Set each line of the material below down word for word, from the first through the line that holds "maintaining the history", but not the pictures.

▸ **RECORD SET**
──────────

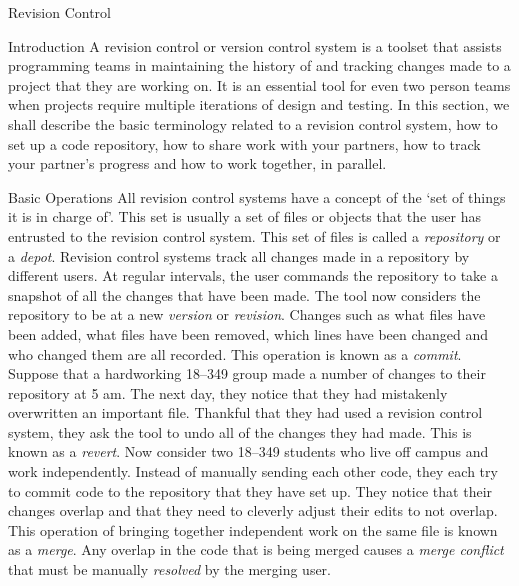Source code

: \documentclass{article}
\begin{document}
	\begin{section}{Revision Control}
	\begin{subsection}{Introduction} A revision control or version
	control system is a toolset that assists programming teams in
	maintaining the history of and tracking changes made to a
	project that they are working on.  It is an essential tool for
	even two person teams when projects require multiple
	iterations of design and testing.  In this section, we shall
	describe the basic terminology related to a revision control
	system, how to set up a code repository, how to share work
	with your partners, how to track your partner's progress and
	how to work together, in parallel.  \end{subsection}

	\begin{subsection}{Basic Operations} All revision control
	systems have a concept of the `set of things it is in charge
	of'.  This set is usually a set of files or objects that the
	user has entrusted to the revision control system.  This set
	of files is called a \emph{repository} or a \emph{depot}.
	Revision control systems track all changes made in a
	repository by different users.  At regular intervals, the user
	commands the repository to take a snapshot of all the changes
	that have been made.  The tool now considers the repository to
	be at a new \emph{version} or \emph{revision}.  Changes such
	as what files have been added, what files have been removed,
	which lines have been changed and who changed them are all
	recorded.  This operation is known as a \emph{commit}.
	Suppose that a hardworking 18--349 group made a number of
	changes to their repository at 5 am.  The next day, they
	notice that they had mistakenly overwritten an important file.
	Thankful that they had used a revision control system, they
	ask the tool to undo all of the changes they had made.  This
	is known as a \emph{revert}.  Now consider two 18--349
	students who live off campus and work independently.  Instead
	of manually sending each other code, they each try to commit
	code to the repository that they have set up.  They notice
	that their changes overlap and that they need to cleverly
	adjust their edits to not overlap.  This operation of bringing
	together independent work on the same file is known as a
	\emph{merge}.  Any overlap in the code that is being merged
	causes a \emph{merge conflict} that must be manually
	\emph{resolved} by the merging user.  \end{subsection}


\end{section}
\end{document}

──────────

▸ **RESPONSE FOR THIS EXERCISE**
Source code

: \documentclass{article}
\begin{document}
	\begin{section}{Revision Control}
	\begin{subsection}{Introduction} A revision control or version
	control system is a toolset that assists programming teams in
	maintaining the history of and tracking changes made to a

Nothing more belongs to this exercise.